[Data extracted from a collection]
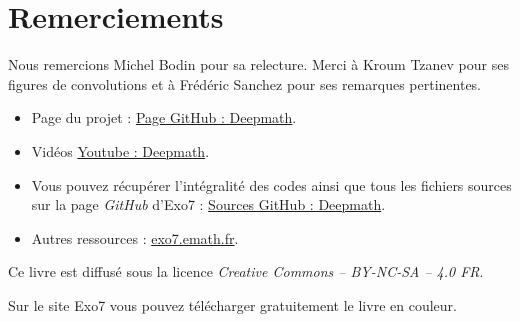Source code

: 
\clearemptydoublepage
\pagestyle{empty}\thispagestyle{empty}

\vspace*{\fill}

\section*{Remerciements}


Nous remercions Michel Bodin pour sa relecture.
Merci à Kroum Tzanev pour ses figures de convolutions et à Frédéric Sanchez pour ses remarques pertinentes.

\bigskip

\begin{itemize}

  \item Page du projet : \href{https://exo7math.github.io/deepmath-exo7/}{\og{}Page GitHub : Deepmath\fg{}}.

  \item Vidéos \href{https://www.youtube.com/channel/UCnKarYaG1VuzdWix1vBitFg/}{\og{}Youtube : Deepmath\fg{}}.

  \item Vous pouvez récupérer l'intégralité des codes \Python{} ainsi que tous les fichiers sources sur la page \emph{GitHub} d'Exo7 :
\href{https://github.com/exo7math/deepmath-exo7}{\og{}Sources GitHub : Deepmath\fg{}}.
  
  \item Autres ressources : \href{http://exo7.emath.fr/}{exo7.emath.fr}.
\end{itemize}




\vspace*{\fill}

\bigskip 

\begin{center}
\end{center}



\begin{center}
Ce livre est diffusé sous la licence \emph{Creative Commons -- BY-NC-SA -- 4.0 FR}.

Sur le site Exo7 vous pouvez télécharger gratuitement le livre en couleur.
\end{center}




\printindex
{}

Problem requirements:
The answer must be the lines of the entries above, written out exactly from the first through the one with "Nous remercions Michel", and no pictures.

Expected answer:
Source code

: 
\clearemptydoublepage
\pagestyle{empty}\thispagestyle{empty}

\vspace*{\fill}

\section*{Remerciements}


Nous remercions Michel Bodin pour sa relecture.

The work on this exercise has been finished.